The task
I'd like the entries repeated exactly, without their pictures.

Data records

/---

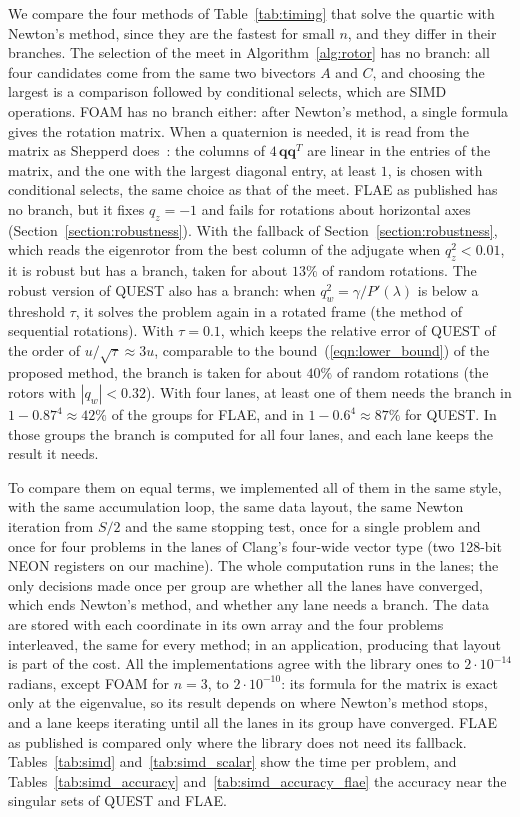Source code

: \documentclass{birkjour}
\theoremstyle{definition}
\theoremstyle{remark}
\numberwithin{equation}{section}
\begin{document}
We compare the four methods of Table~\ref{tab:timing} that solve the quartic with Newton's method, since they are the fastest for small $n$, and they differ in their branches. The selection of the meet in Algorithm~\ref{alg:rotor} has no branch: all four candidates come from the same two bivectors $A$ and $C$, and choosing the largest is a comparison followed by conditional selects, which are SIMD operations. FOAM has no branch either: after Newton's method, a single formula gives the rotation matrix. When a quaternion is needed, it is read from the matrix as Shepperd does~\cite{Shepperd1978}: the columns of $4\,\mathbf{q}\mathbf{q}^T$ are linear in the entries of the matrix, and the one with the largest diagonal entry, at least $1$, is chosen with conditional selects, the same choice as that of the meet. FLAE as published has no branch, but it fixes $q_z = -1$ and fails for rotations about horizontal axes (Section~\ref{section:robustness}). With the fallback of Section~\ref{section:robustness}, which reads the eigenrotor from the best column of the adjugate when $q_z^2 < 0.01$, it is robust but has a branch, taken for about $13\%$ of random rotations. The robust version of QUEST also has a branch: when $q_w^2 = \gamma / P'(\lambda)$ is below a threshold $\tau$, it solves the problem again in a rotated frame (the method of sequential rotations). With $\tau = 0.1$, which keeps the relative error of QUEST of the order of $u / \sqrt{\tau} \approx 3u$, comparable to the bound~(\ref{eqn:lower_bound}) of the proposed method, the branch is taken for about $40\%$ of random rotations (the rotors with $|q_w| < 0.32$). With four lanes, at least one of them needs the branch in $1 - 0.87^4 \approx 42\%$ of the groups for FLAE, and in $1 - 0.6^4 \approx 87\%$ for QUEST. In those groups the branch is computed for all four lanes, and each lane keeps the result it needs.

To compare them on equal terms, we implemented all of them in the same style, with the same accumulation loop, the same data layout, the same Newton iteration from $S/2$ and the same stopping test, once for a single problem and once for four problems in the lanes of Clang's four-wide vector type (two 128-bit NEON registers on our machine). The whole computation runs in the lanes; the only decisions made once per group are whether all the lanes have converged, which ends Newton's method, and whether any lane needs a branch. The data are stored with each coordinate in its own array and the four problems interleaved, the same for every method; in an application, producing that layout is part of the cost. All the implementations agree with the library ones to $2 \cdot 10^{-14}$ radians, except FOAM for $n = 3$, to $2 \cdot 10^{-10}$: its formula for the matrix is exact only at the eigenvalue, so its result depends on where Newton's method stops, and a lane keeps iterating until all the lanes in its group have converged. FLAE as published is compared only where the library does not need its fallback. Tables~\ref{tab:simd} and~\ref{tab:simd_scalar} show the time per problem, and Tables~\ref{tab:simd_accuracy} and~\ref{tab:simd_accuracy_flae} the accuracy near the singular sets of QUEST and FLAE.
\end{document}
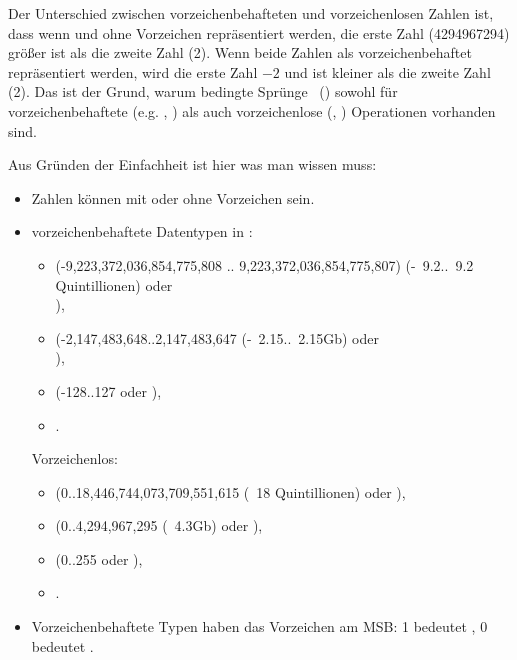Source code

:Der Unterschied zwischen vorzeichenbehafteten und vorzeichenlosen Zahlen ist, dass wenn 
und  ohne Vorzeichen repräsentiert werden, die erste Zahl (4294967294) größer ist als
die zweite Zahl (2).
Wenn beide Zahlen als vorzeichenbehaftet repräsentiert werden, wird die erste Zahl $-2$ und ist kleiner
als die zweite Zahl (2).
Das ist der Grund, warum bedingte Sprünge ~() sowohl für vorzeichenbehaftete (e.g. \JG, \JL)
als auch vorzeichenlose (\JA, \JB) Operationen vorhanden sind.

Aus Gründen der Einfachheit ist hier was man wissen muss:

\begin{itemize}
\item Zahlen können mit oder ohne Vorzeichen sein.

\item vorzeichenbehaftete Datentypen in \CCpp:

  \begin{itemize}
    \item {} (-9,223,372,036,854,775,808 .. 9,223,372,036,854,775,807)
	  (-~9.2..~9.2 Quintillionen) oder \\
                ),
    \item \Tint (-2,147,483,648..2,147,483,647 (-~2.15..~2.15Gb) oder \\
	    ),
    \item \Tchar (-128..127 oder ),
    \item {}.
   \end{itemize}

	Vorzeichenlos:
  \begin{itemize}
	  \item {} (0..18,446,744,073,709,551,615 
		  (~18 Quintillionen) oder ),
   \item {} (0..4,294,967,295 (~4.3Gb) oder ),
   \item {} (0..255 oder ), 
   \item {}.
  \end{itemize}

\item Vorzeichenbehaftete Typen haben das Vorzeichen am \ac{MSB}: 1 bedeutet , 0 bedeutet .


\end{itemize}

\---

Response to this task
Source code

: \documentclass{birkjour}
\theoremstyle{definition}
\theoremstyle{remark}
\numberwithin{equation}{section}
\begin{document}
We compare the four methods of Table~\ref{tab:timing} that solve the quartic with Newton's method, since they are the fastest for small $n$, and they differ in their branches. The selection of the meet in Algorithm~\ref{alg:rotor} has no branch: all four candidates come from the same two bivectors $A$ and $C$, and choosing the largest is a comparison followed by conditional selects, which are SIMD operations. FOAM has no branch either: after Newton's method, a single formula gives the rotation matrix. When a quaternion is needed, it is read from the matrix as Shepperd does~\cite{Shepperd1978}: the columns of $4\,\mathbf{q}\mathbf{q}^T$ are linear in the entries of the matrix, and the one with the largest diagonal entry, at least $1$, is chosen with conditional selects, the same choice as that of the meet. FLAE as published has no branch, but it fixes $q_z = -1$ and fails for rotations about horizontal axes (Section~\ref{section:robustness}). With the fallback of Section~\ref{section:robustness}, which reads the eigenrotor from the best column of the adjugate when $q_z^2 < 0.01$, it is robust but has a branch, taken for about $13\%$ of random rotations. The robust version of QUEST also has a branch: when $q_w^2 = \gamma / P'(\lambda)$ is below a threshold $\tau$, it solves the problem again in a rotated frame (the method of sequential rotations). With $\tau = 0.1$, which keeps the relative error of QUEST of the order of $u / \sqrt{\tau} \approx 3u$, comparable to the bound~(\ref{eqn:lower_bound}) of the proposed method, the branch is taken for about $40\%$ of random rotations (the rotors with $|q_w| < 0.32$). With four lanes, at least one of them needs the branch in $1 - 0.87^4 \approx 42\%$ of the groups for FLAE, and in $1 - 0.6^4 \approx 87\%$ for QUEST. In those groups the branch is computed for all four lanes, and each lane keeps the result it needs.

To compare them on equal terms, we implemented all of them in the same style, with the same accumulation loop, the same data layout, the same Newton iteration from $S/2$ and the same stopping test, once for a single problem and once for four problems in the lanes of Clang's four-wide vector type (two 128-bit NEON registers on our machine). The whole computation runs in the lanes; the only decisions made once per group are whether all the lanes have converged, which ends Newton's method, and whether any lane needs a branch. The data are stored with each coordinate in its own array and the four problems interleaved, the same for every method; in an application, producing that layout is part of the cost. All the implementations agree with the library ones to $2 \cdot 10^{-14}$ radians, except FOAM for $n = 3$, to $2 \cdot 10^{-10}$: its formula for the matrix is exact only at the eigenvalue, so its result depends on where Newton's method stops, and a lane keeps iterating until all the lanes in its group have converged. FLAE as published is compared only where the library does not need its fallback. Tables~\ref{tab:simd} and~\ref{tab:simd_scalar} show the time per problem, and Tables~\ref{tab:simd_accuracy} and~\ref{tab:simd_accuracy_flae} the accuracy near the singular sets of QUEST and FLAE.
\end{document}
Source code

:Der Unterschied zwischen vorzeichenbehafteten und vorzeichenlosen Zahlen ist, dass wenn 
und  ohne Vorzeichen repräsentiert werden, die erste Zahl (4294967294) größer ist als
die zweite Zahl (2).
Wenn beide Zahlen als vorzeichenbehaftet repräsentiert werden, wird die erste Zahl $-2$ und ist kleiner
als die zweite Zahl (2).
Das ist der Grund, warum bedingte Sprünge ~() sowohl für vorzeichenbehaftete (e.g. \JG, \JL)
als auch vorzeichenlose (\JA, \JB) Operationen vorhanden sind.

Aus Gründen der Einfachheit ist hier was man wissen muss:

\begin{itemize}
\item Zahlen können mit oder ohne Vorzeichen sein.

\item vorzeichenbehaftete Datentypen in \CCpp:

  \begin{itemize}
    \item {} (-9,223,372,036,854,775,808 .. 9,223,372,036,854,775,807)
	  (-~9.2..~9.2 Quintillionen) oder \\
                ),
    \item \Tint (-2,147,483,648..2,147,483,647 (-~2.15..~2.15Gb) oder \\
	    ),
    \item \Tchar (-128..127 oder ),
    \item {}.
   \end{itemize}

	Vorzeichenlos:
  \begin{itemize}
	  \item {} (0..18,446,744,073,709,551,615 
		  (~18 Quintillionen) oder ),
   \item {} (0..4,294,967,295 (~4.3Gb) oder ),
   \item {} (0..255 oder ), 
   \item {}.
  \end{itemize}

\item Vorzeichenbehaftete Typen haben das Vorzeichen am \ac{MSB}: 1 bedeutet , 0 bedeutet .


\end{itemize}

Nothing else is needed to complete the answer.